• _Data shown_:
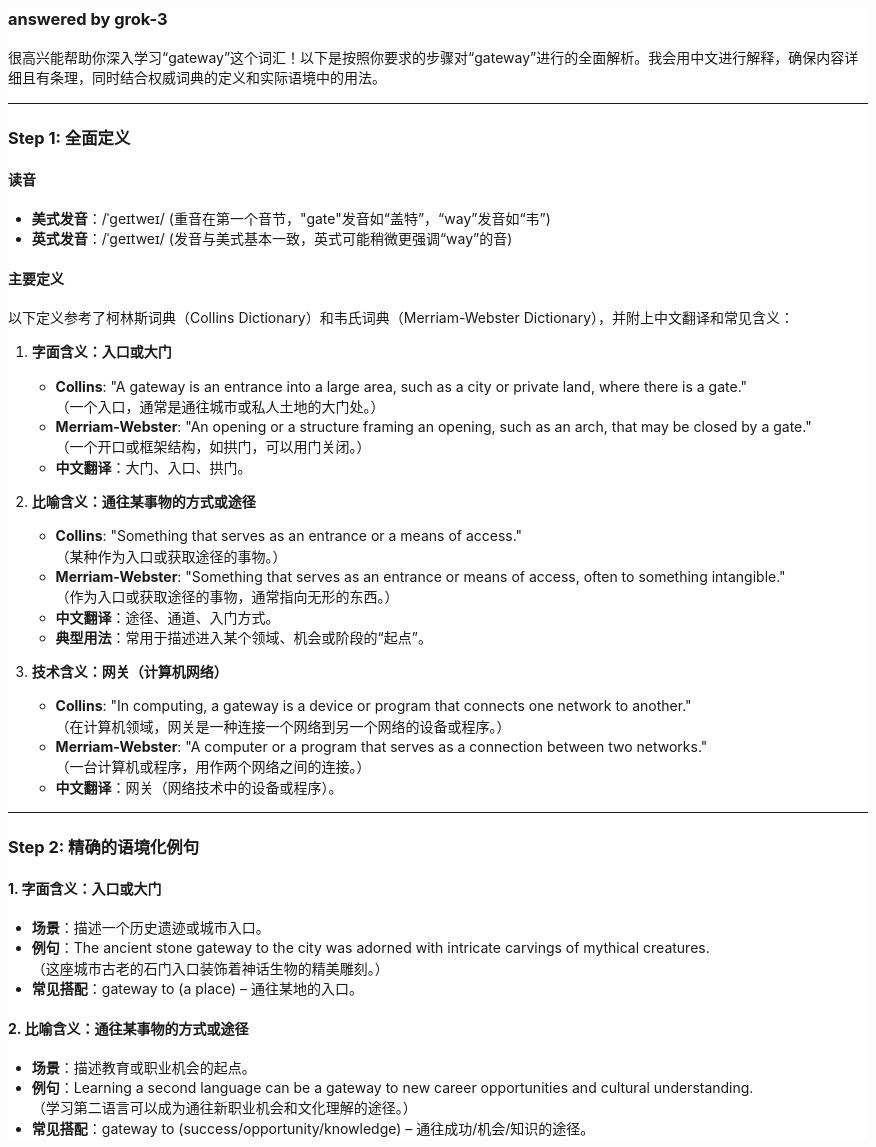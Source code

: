 ### answered by grok-3
很高兴能帮助你深入学习“gateway”这个词汇！以下是按照你要求的步骤对“gateway”进行的全面解析。我会用中文进行解释，确保内容详细且有条理，同时结合权威词典的定义和实际语境中的用法。

---

### Step 1: 全面定义

#### 读音
- **美式发音**：/ˈɡeɪtweɪ/ (重音在第一个音节，"gate"发音如“盖特”，“way”发音如“韦”)
- **英式发音**：/ˈɡeɪtweɪ/ (发音与美式基本一致，英式可能稍微更强调“way”的音)

#### 主要定义
以下定义参考了柯林斯词典（Collins Dictionary）和韦氏词典（Merriam-Webster Dictionary），并附上中文翻译和常见含义：

1. **字面含义：入口或大门**
   - **Collins**: "A gateway is an entrance into a large area, such as a city or private land, where there is a gate."  
     （一个入口，通常是通往城市或私人土地的大门处。）
   - **Merriam-Webster**: "An opening or a structure framing an opening, such as an arch, that may be closed by a gate."  
     （一个开口或框架结构，如拱门，可以用门关闭。）
   - **中文翻译**：大门、入口、拱门。

2. **比喻含义：通往某事物的方式或途径**
   - **Collins**: "Something that serves as an entrance or a means of access."  
     （某种作为入口或获取途径的事物。）
   - **Merriam-Webster**: "Something that serves as an entrance or means of access, often to something intangible."  
     （作为入口或获取途径的事物，通常指向无形的东西。）
   - **中文翻译**：途径、通道、入门方式。
   - **典型用法**：常用于描述进入某个领域、机会或阶段的“起点”。

3. **技术含义：网关（计算机网络）**
   - **Collins**: "In computing, a gateway is a device or program that connects one network to another."  
     （在计算机领域，网关是一种连接一个网络到另一个网络的设备或程序。）
   - **Merriam-Webster**: "A computer or a program that serves as a connection between two networks."  
     （一台计算机或程序，用作两个网络之间的连接。）
   - **中文翻译**：网关（网络技术中的设备或程序）。

---

### Step 2: 精确的语境化例句

#### 1. 字面含义：入口或大门
- **场景**：描述一个历史遗迹或城市入口。
- **例句**：The ancient stone gateway to the city was adorned with intricate carvings of mythical creatures.  
  （这座城市古老的石门入口装饰着神话生物的精美雕刻。）
- **常见搭配**：gateway to (a place) – 通往某地的入口。

#### 2. 比喻含义：通往某事物的方式或途径
- **场景**：描述教育或职业机会的起点。
- **例句**：Learning a second language can be a gateway to new career opportunities and cultural understanding.  
  （学习第二语言可以成为通往新职业机会和文化理解的途径。）
- **常见搭配**：gateway to (success/opportunity/knowledge) – 通往成功/机会/知识的途径。
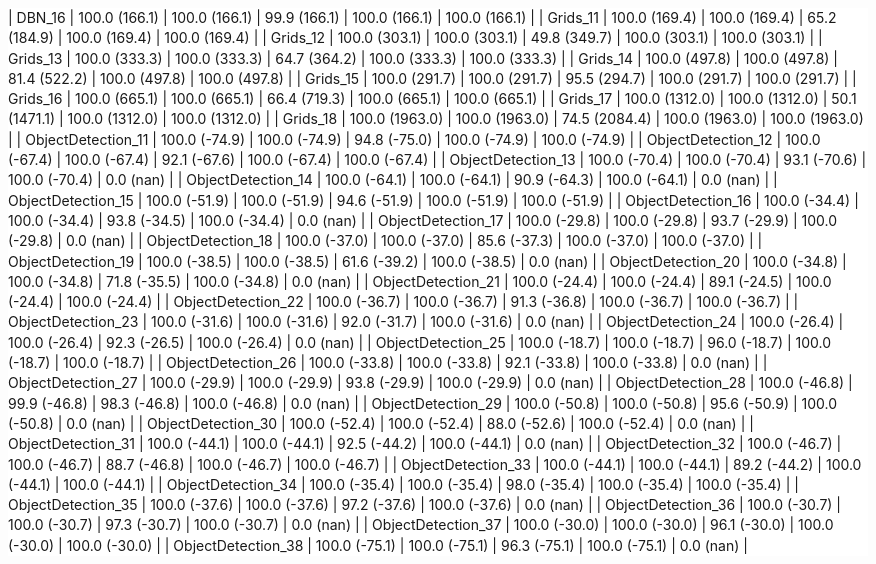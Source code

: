 | DBN_16             | 100.0 (166.1)        | 100.0 (166.1)  | 99.9 (166.1)  | 100.0 (166.1)  | 100.0 (166.1)      |
| Grids_11           | 100.0 (169.4)        | 100.0 (169.4)  | 65.2 (184.9)  | 100.0 (169.4)  | 100.0 (169.4)      |
| Grids_12           | 100.0 (303.1)        | 100.0 (303.1)  | 49.8 (349.7)  | 100.0 (303.1)  | 100.0 (303.1)      |
| Grids_13           | 100.0 (333.3)        | 100.0 (333.3)  | 64.7 (364.2)  | 100.0 (333.3)  | 100.0 (333.3)      |
| Grids_14           | 100.0 (497.8)        | 100.0 (497.8)  | 81.4 (522.2)  | 100.0 (497.8)  | 100.0 (497.8)      |
| Grids_15           | 100.0 (291.7)        | 100.0 (291.7)  | 95.5 (294.7)  | 100.0 (291.7)  | 100.0 (291.7)      |
| Grids_16           | 100.0 (665.1)        | 100.0 (665.1)  | 66.4 (719.3)  | 100.0 (665.1)  | 100.0 (665.1)      |
| Grids_17           | 100.0 (1312.0)       | 100.0 (1312.0) | 50.1 (1471.1) | 100.0 (1312.0) | 100.0 (1312.0)     |
| Grids_18           | 100.0 (1963.0)       | 100.0 (1963.0) | 74.5 (2084.4) | 100.0 (1963.0) | 100.0 (1963.0)     |
| ObjectDetection_11 | 100.0 (-74.9)        | 100.0 (-74.9)  | 94.8 (-75.0)  | 100.0 (-74.9)  | 100.0 (-74.9)      |
| ObjectDetection_12 | 100.0 (-67.4)        | 100.0 (-67.4)  | 92.1 (-67.6)  | 100.0 (-67.4)  | 100.0 (-67.4)      |
| ObjectDetection_13 | 100.0 (-70.4)        | 100.0 (-70.4)  | 93.1 (-70.6)  | 100.0 (-70.4)  | 0.0 (nan)          |
| ObjectDetection_14 | 100.0 (-64.1)        | 100.0 (-64.1)  | 90.9 (-64.3)  | 100.0 (-64.1)  | 0.0 (nan)          |
| ObjectDetection_15 | 100.0 (-51.9)        | 100.0 (-51.9)  | 94.6 (-51.9)  | 100.0 (-51.9)  | 100.0 (-51.9)      |
| ObjectDetection_16 | 100.0 (-34.4)        | 100.0 (-34.4)  | 93.8 (-34.5)  | 100.0 (-34.4)  | 0.0 (nan)          |
| ObjectDetection_17 | 100.0 (-29.8)        | 100.0 (-29.8)  | 93.7 (-29.9)  | 100.0 (-29.8)  | 0.0 (nan)          |
| ObjectDetection_18 | 100.0 (-37.0)        | 100.0 (-37.0)  | 85.6 (-37.3)  | 100.0 (-37.0)  | 100.0 (-37.0)      |
| ObjectDetection_19 | 100.0 (-38.5)        | 100.0 (-38.5)  | 61.6 (-39.2)  | 100.0 (-38.5)  | 0.0 (nan)          |
| ObjectDetection_20 | 100.0 (-34.8)        | 100.0 (-34.8)  | 71.8 (-35.5)  | 100.0 (-34.8)  | 0.0 (nan)          |
| ObjectDetection_21 | 100.0 (-24.4)        | 100.0 (-24.4)  | 89.1 (-24.5)  | 100.0 (-24.4)  | 100.0 (-24.4)      |
| ObjectDetection_22 | 100.0 (-36.7)        | 100.0 (-36.7)  | 91.3 (-36.8)  | 100.0 (-36.7)  | 100.0 (-36.7)      |
| ObjectDetection_23 | 100.0 (-31.6)        | 100.0 (-31.6)  | 92.0 (-31.7)  | 100.0 (-31.6)  | 0.0 (nan)          |
| ObjectDetection_24 | 100.0 (-26.4)        | 100.0 (-26.4)  | 92.3 (-26.5)  | 100.0 (-26.4)  | 0.0 (nan)          |
| ObjectDetection_25 | 100.0 (-18.7)        | 100.0 (-18.7)  | 96.0 (-18.7)  | 100.0 (-18.7)  | 100.0 (-18.7)      |
| ObjectDetection_26 | 100.0 (-33.8)        | 100.0 (-33.8)  | 92.1 (-33.8)  | 100.0 (-33.8)  | 0.0 (nan)          |
| ObjectDetection_27 | 100.0 (-29.9)        | 100.0 (-29.9)  | 93.8 (-29.9)  | 100.0 (-29.9)  | 0.0 (nan)          |
| ObjectDetection_28 | 100.0 (-46.8)        | 99.9 (-46.8)   | 98.3 (-46.8)  | 100.0 (-46.8)  | 0.0 (nan)          |
| ObjectDetection_29 | 100.0 (-50.8)        | 100.0 (-50.8)  | 95.6 (-50.9)  | 100.0 (-50.8)  | 0.0 (nan)          |
| ObjectDetection_30 | 100.0 (-52.4)        | 100.0 (-52.4)  | 88.0 (-52.6)  | 100.0 (-52.4)  | 0.0 (nan)          |
| ObjectDetection_31 | 100.0 (-44.1)        | 100.0 (-44.1)  | 92.5 (-44.2)  | 100.0 (-44.1)  | 0.0 (nan)          |
| ObjectDetection_32 | 100.0 (-46.7)        | 100.0 (-46.7)  | 88.7 (-46.8)  | 100.0 (-46.7)  | 100.0 (-46.7)      |
| ObjectDetection_33 | 100.0 (-44.1)        | 100.0 (-44.1)  | 89.2 (-44.2)  | 100.0 (-44.1)  | 100.0 (-44.1)      |
| ObjectDetection_34 | 100.0 (-35.4)        | 100.0 (-35.4)  | 98.0 (-35.4)  | 100.0 (-35.4)  | 100.0 (-35.4)      |
| ObjectDetection_35 | 100.0 (-37.6)        | 100.0 (-37.6)  | 97.2 (-37.6)  | 100.0 (-37.6)  | 0.0 (nan)          |
| ObjectDetection_36 | 100.0 (-30.7)        | 100.0 (-30.7)  | 97.3 (-30.7)  | 100.0 (-30.7)  | 0.0 (nan)          |
| ObjectDetection_37 | 100.0 (-30.0)        | 100.0 (-30.0)  | 96.1 (-30.0)  | 100.0 (-30.0)  | 100.0 (-30.0)      |
| ObjectDetection_38 | 100.0 (-75.1)        | 100.0 (-75.1)  | 96.3 (-75.1)  | 100.0 (-75.1)  | 0.0 (nan)          |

• _Exercise instructions_: Using the records above, copy word for word the line with "ObjectDetection_30 | 100.0", the line with "ObjectDetection_36 | 100.0", and every line between them.

• _Reply to the task_:
| ObjectDetection_30 | 100.0 (-52.4)        | 100.0 (-52.4)  | 88.0 (-52.6)  | 100.0 (-52.4)  | 0.0 (nan)          |
| ObjectDetection_31 | 100.0 (-44.1)        | 100.0 (-44.1)  | 92.5 (-44.2)  | 100.0 (-44.1)  | 0.0 (nan)          |
| ObjectDetection_32 | 100.0 (-46.7)        | 100.0 (-46.7)  | 88.7 (-46.8)  | 100.0 (-46.7)  | 100.0 (-46.7)      |
| ObjectDetection_33 | 100.0 (-44.1)        | 100.0 (-44.1)  | 89.2 (-44.2)  | 100.0 (-44.1)  | 100.0 (-44.1)      |
| ObjectDetection_34 | 100.0 (-35.4)        | 100.0 (-35.4)  | 98.0 (-35.4)  | 100.0 (-35.4)  | 100.0 (-35.4)      |
| ObjectDetection_35 | 100.0 (-37.6)        | 100.0 (-37.6)  | 97.2 (-37.6)  | 100.0 (-37.6)  | 0.0 (nan)          |
| ObjectDetection_36 | 100.0 (-30.7)        | 100.0 (-30.7)  | 97.3 (-30.7)  | 100.0 (-30.7)  | 0.0 (nan)          |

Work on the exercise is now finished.